Bodrum Turistik Otelciler, İşletmeciler ve Yatırımcılar Derneği (BODER) Başkanı Ömer Faruk Dengiz, döviz kurlarındaki artış ve yüksek enflasyondan turizm sektörünün olumsuz etkilendiğini belirterek konuya ilişkin şöyle konuştu:

Yüksek enflasyon ortamında işletmeler, artan maliyetleri karşılamak için fiyatlarını yükseltmek zorunda kaldı. Fakat bu riske karşı, önceki yaşadığımız tecrübelere dayanarak herkesin tatil yapmaları için çok öncesinden kış boyunca uygun Erken Rezervasyon Kampanyaları öne sürüldü. Aynı zamanda bu indirimler, ilerleyen sezon boyunca belli oranda düşerek devam edildi ve sonuç verdi. Hepimizin bir Nostradamus olmamıza gerek yok. Hayatın gerçeğini hepimiz yaşıyoruz, biliyoruz ve farkındayız. Sabit döviz uygulaması aslında bir yandan işe yaradığını düşünsem de, yabancı turistlerin elindeki dövizin ülkemizde istenen tatil harcamalarını yapamadı. Uzun vadede bu durum otellerin, başka ülkelere göre rekabetçilik gücümüzü azaltmada etki yaratır ve de yaratmaya devam edecektir. Bununla birlikte iş gücü maliyetlerimiz artmaya devam eder. Tesisler, maliyet artışları ve belirsizlikler nedeniyle yeni yatırımlardan kaçınabilir. İşletmelerin borçlanma maliyetleri artabilir. Bu durum, finansal sürdürülebilirliğini olumsuz etkiler. Bu olay ilk defa yaşanmadı. Bu sektör, savaş, ekonomik kriz, rekabetçilerle iç içe yaşadı ve yaşamaya devam ediyor. Buna karşın turizm, ülkemizde sektörel bazda her ne kadar şikâyet etsek de, ve bizi unutsalar da en iyi şekilde sorunlara çözüm bulmaya çalışan sektör olmaya hep çalıştı.

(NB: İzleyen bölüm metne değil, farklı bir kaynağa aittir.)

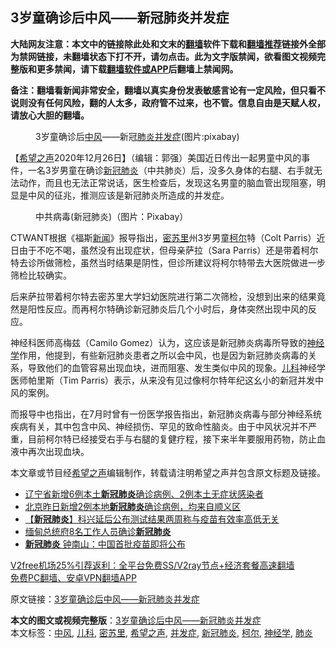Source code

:  <h2>3岁童确诊后中风——新冠肺炎并发症</h2> <p class="notice"><b>大陆网友注意：本文中的链接除此处和文末的<a href="https://github.com/bannedbook/fanqiang" >翻墙</a>软件下载和<a href="https://github.com/killgcd/justmysocks/blob/master/README.md">翻墙推荐</a>链接外全部为禁网链接，未翻墙状态下打不开，请勿点击。此为文字版禁闻，欲看图文视频完整版和更多禁闻，请下载<a href="https://github.com/bannedbook/fanqiang">翻墙软件或APP</a>后翻墙上禁闻网。</p><p>备注：翻墙看新闻非常安全，翻墙以真实身份发表敏感言论有一定风险，但只看不说则没有任何风险，翻的人太多，政府管不过来，也不管。信息自由是天赋人权，请放心大胆的翻墙。</b></p>  <div class="entry"> <figure><figcaption>3岁童确诊后<a href="https://www.bannedbook.org/bnews/tag/%E4%B8%AD%E9%A3%8E/" class="st_tag internal_tag" rel="tag" title="标签 中风 下的日志">中风</a>——新冠<a href="https://www.bannedbook.org/bnews/tag/%e8%82%ba%e7%82%8e/" class="st_tag internal_tag" rel="tag" title="标签 肺炎 下的日志">肺炎</a><a href="https://www.bannedbook.org/bnews/tag/%E5%B9%B6%E5%8F%91%E7%97%87/" class="st_tag internal_tag" rel="tag" title="标签 并发症 下的日志">并发症</a>(图片:pixabay)</figcaption></figure> <p>【<span class='wp_keywordlink_affiliate'><a href="https://www.soundofhope.org" title="希望之声" target="_blank">希望之声</a></span>2020年12月26日】（编辑：郭强）美国近日传出一起男童中风的事件，一名3岁男童在确诊<a href="https://www.bannedbook.org/bnews/tag/%e6%96%b0%e5%86%a0%e8%82%ba%e7%82%8e/" class="st_tag internal_tag" rel="tag" title="标签 新冠肺炎 下的日志">新冠肺炎</a>（中共肺炎）后，没多久身体的右腿、右手就无法动作，而且也无法正常说话，医生检查后，发现这名男童的脑血管出现阻塞，明显是中风的征兆，推测应该是新冠肺炎所造成的并发症。</p> <figure><figcaption>中共病毒(新冠肺炎)（图片：Pixabay）</figcaption></figure> <p>CTWANT根据《福斯<span class='wp_keywordlink_affiliate'><a href="https://www.bannedbook.org/" title="新闻">新闻</a></span>》报导指出，<a href="https://www.bannedbook.org/bnews/tag/%E5%AF%86%E8%8B%8F%E9%87%8C/" class="st_tag internal_tag" rel="tag" title="标签 密苏里 下的日志">密苏里</a>州3岁男童<a href="https://www.bannedbook.org/bnews/tag/%E6%9F%AF%E5%B0%94/" class="st_tag internal_tag" rel="tag" title="标签 柯尔 下的日志">柯尔</a>特（Colt Parris）近日由于不吃不喝，虽然没有出现症状，但母亲萨拉（Sara Parris）还是带着柯尔特去诊所做筛检，虽然当时结果是阴性，但诊所建议将柯尔特带去大医院做进一步筛检比较确实。</p>  <p>后来萨拉带着柯尔特去密苏里大学妇幼医院进行第二次筛检，没想到出来的结果竟然是阳性反应。而再柯尔特确诊新冠肺炎后几个小时后，身体突然出现中风的反应。</p> <p>神经科医师高梅兹（Camilo Gomez）认为，这应该是新冠肺炎病毒所导致的<a href="https://www.bannedbook.org/bnews/tag/%E7%A5%9E%E7%BB%8F%E5%AD%A6/" class="st_tag internal_tag" rel="tag" title="标签 神经学 下的日志">神经学</a>作用，他提到，有些新冠肺炎患者之所以会中风，也是因为新冠肺炎病毒的关系，导致他们的血管容易出现血块，进而阻塞、发生类似中风的现象。<a href="https://www.bannedbook.org/bnews/tag/%E5%84%BF%E7%A7%91/" class="st_tag internal_tag" rel="tag" title="标签 儿科 下的日志">儿科</a>神经学医师帕里斯（Tim Parris）表示，从来没有见过像柯尔特年纪这幺小的新冠并发中风的案例。</p>  <p>而报导中也指出，在7月时曾有一份医学报告指出，新冠肺炎病毒与部分神经系统疾病有关，其中包含中风、神经损伤、罕见的致命性脑炎。由于中风状况并不严重，目前柯尔特已经接受右手与右腿的复健疗程，接下来半年要服用药物，防止血液中再次出现血块。</p> <p>本文章或节目经<a href="https://www.bannedbook.org/bnews/tag/%e5%b8%8c%e6%9c%9b%e4%b9%8b%e5%a3%b0/" class="st_tag internal_tag" rel="tag" title="标签 希望之声 下的日志">希望之声</a>编辑制作，转载请注明希望之声并包含原文标题及链接。</p>  <ul class='op-related-articles' title='相关阅读'> <li><a href='https://www.bannedbook.org/bnews/baitai/20201226/1455304.html' target='_blank'>辽宁省新增6例本土<b>新冠肺炎</b>确诊病例、2例本土无症状感染者</a></li> <li><a href='https://www.bannedbook.org/bnews/baitai/20201226/1455302.html' target='_blank'>北京昨日新增2例本地<b>新冠肺炎</b>确诊病例，均来自顺义区</a></li> <li><a href='https://www.bannedbook.org/bnews/baitai/20201224/1454227.html' target='_blank'>【<b>新冠肺炎</b>】科兴延后公布测试结果两周称与疫苗有效率高低无关</a></li> <li><a href='https://www.bannedbook.org/bnews/baitai/20201224/1454106.html' target='_blank'>缅甸总统府8名工作人员确诊<b>新冠肺炎</b></a></li> <li><a href='https://www.bannedbook.org/bnews/baitai/20201223/1453586.html' target='_blank'><b>新冠肺炎</b> 钟南山：中国首批疫苗即将公布</a></li> </ul> <p class="texttj"> <a href="https://www.bannedbook.org/forum23/topic22702.html" target="_blank">V2free机场25%引荐返利：全平台免费SS/V2ray节点+经济套餐高速翻墙</a><br/> <a href="https://github.com/bannedbook/fanqiang/wiki/%E7%A6%81%E9%97%BB%E7%BD%91%E5%AE%89%E5%8D%93%E7%BF%BB%E5%A2%99%E6%96%B0%E9%97%BBAPP" target="_blank">免费PC翻墙、安卓VPN翻墙APP</a></p><p>原文链接：<a class="src_link"  href="https://www.soundofhope.org/post/457429" target="_blank">3岁童确诊后中风——新冠肺炎并发症</a></p><a name='sharetosocial'></a>       <div><b>本文的图文或视频完整版</b>：<a href='https://www.bannedbook.org/bnews/comments/20201227/1455642.html'>3岁童确诊后中风——新冠肺炎并发症</a></div>  </div><!--END ENTRY--> <div class="postfooter"> <div>本文标签：<a href="https://www.bannedbook.org/bnews/tag/%E4%B8%AD%E9%A3%8E/" rel="tag">中风</a>, <a href="https://www.bannedbook.org/bnews/tag/%E5%84%BF%E7%A7%91/" rel="tag">儿科</a>, <a href="https://www.bannedbook.org/bnews/tag/%E5%AF%86%E8%8B%8F%E9%87%8C/" rel="tag">密苏里</a>, <a href="https://www.bannedbook.org/bnews/tag/%e5%b8%8c%e6%9c%9b%e4%b9%8b%e5%a3%b0/" rel="tag">希望之声</a>, <a href="https://www.bannedbook.org/bnews/tag/%E5%B9%B6%E5%8F%91%E7%97%87/" rel="tag">并发症</a>, <a href="https://www.bannedbook.org/bnews/tag/%e6%96%b0%e5%86%a0%e8%82%ba%e7%82%8e/" rel="tag">新冠肺炎</a>, <a href="https://www.bannedbook.org/bnews/tag/%E6%9F%AF%E5%B0%94/" rel="tag">柯尔</a>, <a href="https://www.bannedbook.org/bnews/tag/%E7%A5%9E%E7%BB%8F%E5%AD%A6/" rel="tag">神经学</a>, <a href="https://www.bannedbook.org/bnews/tag/%e8%82%ba%e7%82%8e/" rel="tag">肺炎</a></div>  </div><!--END POSTFOOTER-->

‘Yüksek enflasyon uluslararası rekabeti de zora sokmakta’

Profesyonel Otel Yöneticileri Derneği (POYD) Yönetim Kurulu Başkan Yardımcısı Ercan ÇEK, yüksek enflasyonun uluslararası rekabeti zora soktuğunu belirtirken düşüncülerini şöyle belirtti:

TL maliyet artışları Döviz kur artışlarının çok üstünde seyrettiği için turizm sektörü ciddi sorunlar yaşamakta. Çoğunluk Döviz gelir elde edip artan TL maliyetlerle mücadele etmek uzun vadede hizmet kalitesine olumsuz yansıyabilecek ve sürdürülebilir olamayacaktır. İhracata dayalı , geliri Döviz , gideri ise enflasyonist ortamda TL olan sektörlerin sürdürülebilir servis kalitesi ve gelecek için yeni yatırımlar planlaması zor olmaktadır. Yüksek maliyetler satış fiyatlarının da yüksek olmasına neden olmaktadır. Dolayısı ile hem iç pazarın hem de döviz bazında satış yaptığımız yurtdışı pazarlarının pazarların alım gücü azalmaktadır. Uluslararası rekabeti de zora sokmaktadır bu durum. Türkiye turizmi hizmet kalitesi ve fiyat avantajı noktasında hep ön sıralarda seyrederken, gelinen noktada fiyatlarımız Dubai , Yunanistan, İspanya gibi ülkeler ile karşılaştırılır hale gelmiştir.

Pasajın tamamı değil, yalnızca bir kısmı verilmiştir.